== RECORDS TO PROCESS

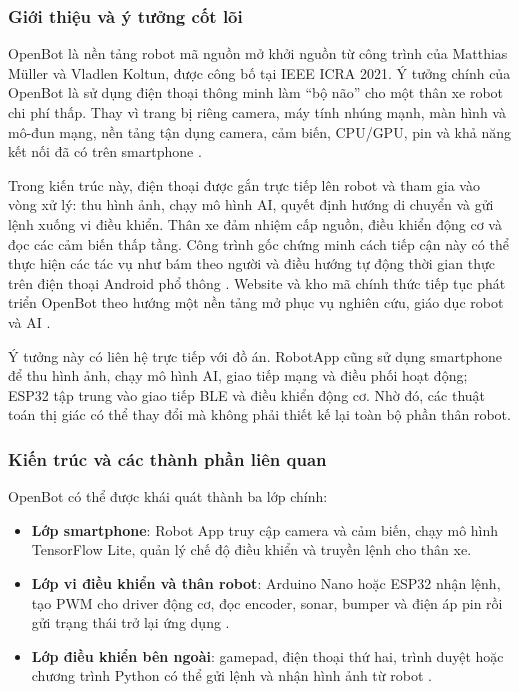\subsubsection{Giới thiệu và ý tưởng cốt lõi}

OpenBot là nền tảng robot mã nguồn mở khởi nguồn từ công trình của Matthias Müller và Vladlen Koltun, được công bố tại IEEE ICRA 2021. Ý tưởng chính của OpenBot là sử dụng điện thoại thông minh làm ``bộ não'' cho một thân xe robot chi phí thấp. Thay vì trang bị riêng camera, máy tính nhúng mạnh, màn hình và mô-đun mạng, nền tảng tận dụng camera, cảm biến, CPU/GPU, pin và khả năng kết nối đã có trên smartphone .

Trong kiến trúc này, điện thoại được gắn trực tiếp lên robot và tham gia vào vòng xử lý: thu hình ảnh, chạy mô hình AI, quyết định hướng di chuyển và gửi lệnh xuống vi điều khiển. Thân xe đảm nhiệm cấp nguồn, điều khiển động cơ và đọc các cảm biến thấp tầng. Công trình gốc chứng minh cách tiếp cận này có thể thực hiện các tác vụ như bám theo người và điều hướng tự động thời gian thực trên điện thoại Android phổ thông . Website và kho mã chính thức tiếp tục phát triển OpenBot theo hướng một nền tảng mở phục vụ nghiên cứu, giáo dục robot và AI .

Ý tưởng này có liên hệ trực tiếp với đồ án. RobotApp cũng sử dụng smartphone để thu hình ảnh, chạy mô hình AI, giao tiếp mạng và điều phối hoạt động; ESP32 tập trung vào giao tiếp BLE và điều khiển động cơ. Nhờ đó, các thuật toán thị giác có thể thay đổi mà không phải thiết kế lại toàn bộ phần thân robot.

\subsubsection{Kiến trúc và các thành phần liên quan}

OpenBot có thể được khái quát thành ba lớp chính:

\begin{itemize}
    \item \textbf{Lớp smartphone}: Robot App truy cập camera và cảm biến, chạy mô hình TensorFlow Lite, quản lý chế độ điều khiển và truyền lệnh cho thân xe.
    \item \textbf{Lớp vi điều khiển và thân robot}: Arduino Nano hoặc ESP32 nhận lệnh, tạo PWM cho driver động cơ, đọc encoder, sonar, bumper và điện áp pin rồi gửi trạng thái trở lại ứng dụng .
    \item \textbf{Lớp điều khiển bên ngoài}: gamepad, điện thoại thứ hai, trình duyệt hoặc chương trình Python có thể gửi lệnh và nhận hình ảnh từ robot .
\end{itemize}

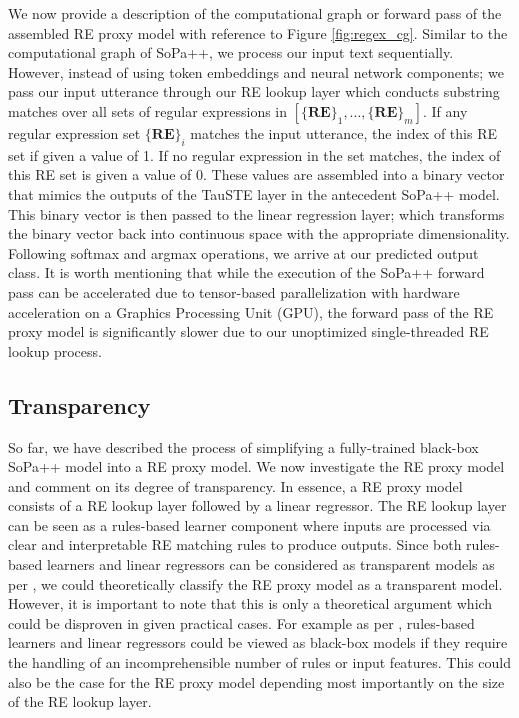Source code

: We now provide a description of the computational graph or forward pass of the
assembled RE proxy model with reference to Figure \ref{fig:regex_cg}. Similar to
the computational graph of SoPa++, we process our input text sequentially.
However, instead of using token embeddings and neural network components; we
pass our input utterance through our RE lookup layer which conducts substring
matches over all sets of regular expressions in $[\{\textbf{RE}\}_1, \ldots,
\{\textbf{RE}\}_m]$. If any regular expression set $\{\textbf{RE}\}_i$ matches
the input utterance, the index of this RE set if given a value of 1. If no
regular expression in the set matches, the index of this RE set is given a value
of 0. These values are assembled into a binary vector that mimics the outputs of
the TauSTE layer in the antecedent SoPa++ model. This binary vector is then
passed to the linear regression layer; which transforms the binary vector back
into continuous space with the appropriate dimensionality. Following softmax and
argmax operations, we arrive at our predicted output class. It is worth
mentioning that while the execution of the SoPa++ forward pass can be
accelerated due to tensor-based parallelization with hardware acceleration on a
Graphics Processing Unit (GPU), the forward pass of the RE proxy model is
significantly slower due to our unoptimized single-threaded RE lookup process.

\subsection{Transparency}

\label{sec:re_transparency}

So far, we have described the process of simplifying a fully-trained black-box
SoPa++ model into a RE proxy model. We now investigate the RE proxy model and
comment on its degree of transparency. In essence, a RE proxy model consists of
a RE lookup layer followed by a linear regressor. The RE lookup layer can be
seen as a rules-based learner component where inputs are processed via clear and
interpretable RE matching rules to produce outputs. Since both rules-based
learners and linear regressors can be considered as transparent models as per
\citet[Page 7, Section 3]{arrieta2020explainable}, we could theoretically
classify the RE proxy model as a transparent model. However, it is important to
note that this is only a theoretical argument which could be disproven in given
practical cases. For example as per \citet[Page 9, Table
2]{arrieta2020explainable}, rules-based learners and linear regressors could be
viewed as black-box models if they require the handling of an incomprehensible
number of rules or input features. This could also be the case for the RE proxy
model depending most importantly on the size of the RE lookup layer.

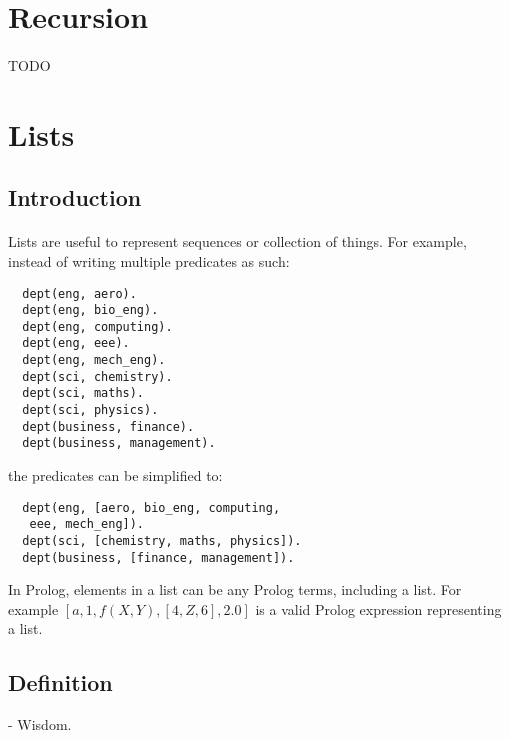 \documentclass{article}
\begin{document}
\begin{multicols}{2}
  \section{Recursion}
  
  \paragraph{} TODO
  
  \section{Lists}  
  
  \subsection{Introduction}
  
  \paragraph{} Lists are useful to represent sequences or collection of things. For example, instead of writing multiple predicates as such:
  
  \begin{lstlisting}
  dept(eng, aero).
  dept(eng, bio_eng).
  dept(eng, computing).
  dept(eng, eee).
  dept(eng, mech_eng).
  dept(sci, chemistry).
  dept(sci, maths).
  dept(sci, physics).
  dept(business, finance).
  dept(business, management).
  \end{lstlisting}
  
  the predicates can be simplified to:
  
  \begin{lstlisting}
  dept(eng, [aero, bio_eng, computing,
   eee, mech_eng]).
  dept(sci, [chemistry, maths, physics]).
  dept(business, [finance, management]).
  \end{lstlisting}
  
  In Prolog, elements in a list can be any Prolog terms, including a list. For example $[a, 1, f(X, Y), [4, Z, 6], 2.0]$ is a valid Prolog expression representing a list.
  
  \subsection{Definition}
  
   - Wisdom.
  

\end{multicols}
\end{document}
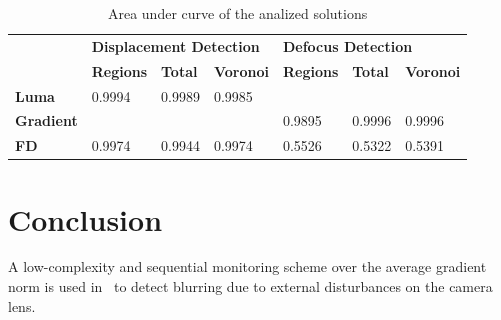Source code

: \documentclass{llncs}
\begin{document}
\begin{table}[tbh]
\centering
\begin{tabular}{l|l|l|l|l|l|l|}
\cline{2-7}
& \multicolumn{3}{l|}{\cellcolor[HTML]{C0C0C0}\textbf{Displacement Detection}}  & \multicolumn{3}{l|}{\cellcolor[HTML]{C0C0C0}\textbf{Defocus Detection}} \\ \cline{2-7} 
& \cellcolor[HTML]{EFEFEF}\textbf{Regions} & \cellcolor[HTML]{EFEFEF}\textbf{Total} & \cellcolor[HTML]{EFEFEF}\textbf{Voronoi} & \cellcolor[HTML]{EFEFEF}\textbf{Regions} & \cellcolor[HTML]{EFEFEF}\textbf{Total} & \cellcolor[HTML]{EFEFEF}\textbf{Voronoi} \\ \hline
\multicolumn{1}{|l|}{\cellcolor[HTML]{EFEFEF}\textbf{Luma}}     & 0.9994 & 0.9989 & 0.9985  &            &            &             \\ \hline
\multicolumn{1}{|l|}{\cellcolor[HTML]{EFEFEF}\textbf{Gradient}} &  		 &  		  &             & 0.9895 & 0.9996 & 0.9996  \\ \hline
\multicolumn{1}{|l|}{\cellcolor[HTML]{EFEFEF}\textbf{FD}}         & 0.9974 & 0.9944 & 0.9974  & 0.5526 & 0.5322 & 0.5391  \\ \hline
\end{tabular}
\caption{Area under curve of the analized solutions}
\label{tab:AUC}
\end{table}




\section{Conclusion}\label{sec:Conclusion}
A low-complexity and sequential monitoring scheme over the average gradient norm is used in~\cite{alippi2010detecting} to detect blurring due to external disturbances on the camera lens.
\end{document}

====

**PROBLEM TO WORK ON**
Instructions for the copy: start at the first entry, stop after the line containing "OpenBot là nền", keep every line exact, and drop the pictures.

**REPLY TO THE TASK**
\subsubsection{Giới thiệu và ý tưởng cốt lõi}

OpenBot là nền tảng robot mã nguồn mở khởi nguồn từ công trình của Matthias Müller và Vladlen Koltun, được công bố tại IEEE ICRA 2021. Ý tưởng chính của OpenBot là sử dụng điện thoại thông minh làm ``bộ não'' cho một thân xe robot chi phí thấp. Thay vì trang bị riêng camera, máy tính nhúng mạnh, màn hình và mô-đun mạng, nền tảng tận dụng camera, cảm biến, CPU/GPU, pin và khả năng kết nối đã có trên smartphone .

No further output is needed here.